It is remarkable that more is said of the walls of the Holy City than of the city itself (Rev. 21); there must be an important reason for this. The city is, as we have seen in a former paper (see "The Holy City"), the glorified church and the vessel which radiates the light and blessing of God throughout the universe. The question arose the other day as to what these walls indicate — why are they there? My answer was: They are not there to exclude from that city a single saint of God; for "they that are written in the Lamb's book of life, shall enter in." Those walls are inclusive walls; everyone whom sovereign grace has chosen and called to heavenly glory; everyone who has been redeemed by the Blood of the Lamb will have a place there.

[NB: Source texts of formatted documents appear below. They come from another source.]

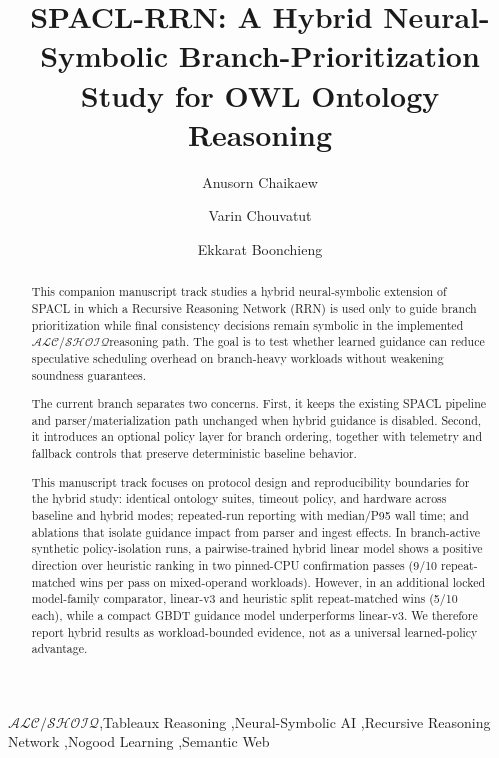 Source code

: \documentclass[preprint,12pt,times]{elsarticle}
\newcommand{\dlfrag}{\ensuremath{\mathcal{ALC/SHOIQ}}}
\begin{document}
\begin{frontmatter}

\title{SPACL-RRN: A Hybrid Neural-Symbolic Branch-Prioritization Study for OWL Ontology Reasoning}

\author[1]{Anusorn Chaikaew}

\author[1]{Varin Chouvatut}

\author[1]{Ekkarat Boonchieng}



\begin{abstract}
This companion manuscript track studies a hybrid neural-symbolic extension of SPACL in which a Recursive Reasoning Network (RRN) is used only to guide branch prioritization while final consistency decisions remain symbolic in the implemented \dlfrag reasoning path. The goal is to test whether learned guidance can reduce speculative scheduling overhead on branch-heavy workloads without weakening soundness guarantees.

The current branch separates two concerns. First, it keeps the existing SPACL pipeline and parser/materialization path unchanged when hybrid guidance is disabled. Second, it introduces an optional policy layer for branch ordering, together with telemetry and fallback controls that preserve deterministic baseline behavior.

This manuscript track focuses on protocol design and reproducibility boundaries for the hybrid study: identical ontology suites, timeout policy, and hardware across baseline and hybrid modes; repeated-run reporting with median/P95 wall time; and ablations that isolate guidance impact from parser and ingest effects. In branch-active synthetic policy-isolation runs, a pairwise-trained hybrid linear model shows a positive direction over heuristic ranking in two pinned-CPU confirmation passes (9/10 repeat-matched wins per pass on mixed-operand workloads). However, in an additional locked model-family comparator, linear-v3 and heuristic split repeat-matched wins (5/10 each), while a compact GBDT guidance model underperforms linear-v3. We therefore report hybrid results as workload-bounded evidence, not as a universal learned-policy advantage.
\end{abstract}

\begin{keyword}
\dlfrag \sep Tableaux Reasoning \sep Neural-Symbolic AI \sep Recursive Reasoning Network \sep Nogood Learning \sep Semantic Web
\end{keyword}

\end{frontmatter}
\end{document}
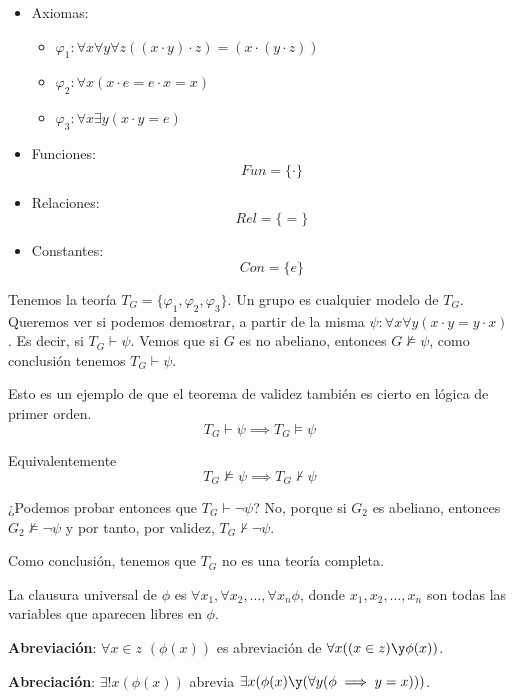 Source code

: \begin{example}\mbox{}

\begin{itemize}

	\item Axiomas:
	\begin{itemize}
		\vspace{-3mm}
		\item $\varphi_1: \forall x\forall y\forall z ((x\cdot y)\cdot z) = (x\cdot(y\cdot z))$
		\item $\varphi_2: \forall x(x\cdot e = e\cdot x = x)$
		\item $\varphi_3: \forall x\exists y (x\cdot y = e)$
	\end{itemize}

	\item Funciones:
	$$Fun = \{\cdot\}$$
	
	\item Relaciones:
	$$Rel = \{=\}$$
	
	\item Constantes:
	$$Con = \{e\}$$
\end{itemize}

Tenemos la teoría $T_G = \{\varphi_1, \varphi_2, \varphi_3\}$. Un grupo es cualquier modelo de $T_G$. Queremos ver si podemos demostrar, a partir de la misma $\psi: \forall x\forall y(x\cdot y = y\cdot x)$. Es decir, si $T_G\vdash \psi$. Vemos que si $G$ es no abeliano, entonces $G\nvDash \psi$, como conclusión tenemos $T_G\vdash \psi$.

Esto es un ejemplo de que el teorema de validez también es cierto en lógica de primer orden.
$$T_G\vdash \psi \implies T_G \vDash \psi$$

Equivalentemente
$$T_G\nvDash \psi \implies T_G \nvdash \psi$$

¿Podemos probar entonces que $T_G\vdash \neg \psi$? No, porque si $G_2$ es abeliano, entonces $G_2\nvDash \neg\psi$ y por tanto, por validez, $T_G\nvdash \neg \psi$.

Como conclusión, tenemos que $T_G$ no es una teoría completa.
\end{example}

\begin{defn}
	La clausura universal de $\phi$ es $\forall x_1, \forall x_2,\hdots, \forall x_n \phi$, donde $x_1, x_2, \hdots, x_n$ son todas las variables que aparecen libres en $\phi$.
	
	\textbf{Abreviación}: $\forall x\in z$ $(\phi(x))$ es abreviación de $\forall x ((x\in z) \y \phi (x))$.
	
	\textbf{Abreciación}: $\exists ! x(\phi (x))$ abrevia $\exists x(\phi (x) \y (\forall y (\phi \implies y = x)))$.
\end{defn}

"A garden enclosed is my sister, my spouse," says the Bridegroom, in the Song of Songs, meaning that she was all for Him, and it is this that the walls of the city, great and high, teach us; if they are inclusive of all whose names are written in the Lamb's Book of Life, they indicate that the city is exclusively for God. The city will be for God's pleasure in the first instance, without restraint and in perfect complacency He will walk in its golden street, and though its gates are opened wide to every point of the compass and will never be closed there shall in no wise enter into it ought that defiles; the gates are guarded gates.
No wall will be needed in the eternal state, when God shall be all in all, then He will dwell with men, and His will shall be done on earth as it is in heaven, and no fresh invasion of sin will ever cause Him to retire behind a veil. But in the Millennial age sin will not be wholly vanished from the earth, and while God will be active towards men in goodness and blessing, there will still be reserve as far as His relations with them are concerned, His temple and dwelling-place will be walled about. But within those walls all will be as He would have it — holy and unblameable shall His saints be before Him in love.
The walls will not be frowning battlements grimly reared for defence or defiance, raised against great foes and manned by intrepid warriors, for from those heavenly places in which the city will appear the foe will have been cast down, and the devil chained in the bottomless pit (Rev. 12 and 20). The city is the church triumphant, and will fear no attack from without and will be free to enjoy the riches of God's grace within. It will be God's enclosure, within it He will show His glory and every created intelligence will learn from it what pleased Him. And through the walls the glory will shine; they will not obscure the glory or hide its beauties, but they shine as a jasper stone; they have the glory of God. And in their foundations are every manner of precious stones, cut by the supreme art of the Divine Lapidary, the all-varied wisdom of God will radiate there, not to repel, but to attract all nations in admiring worship to it.
How great the glory of it will be — the glory of God, how great is the grace that has given us a part in it — the grace of God.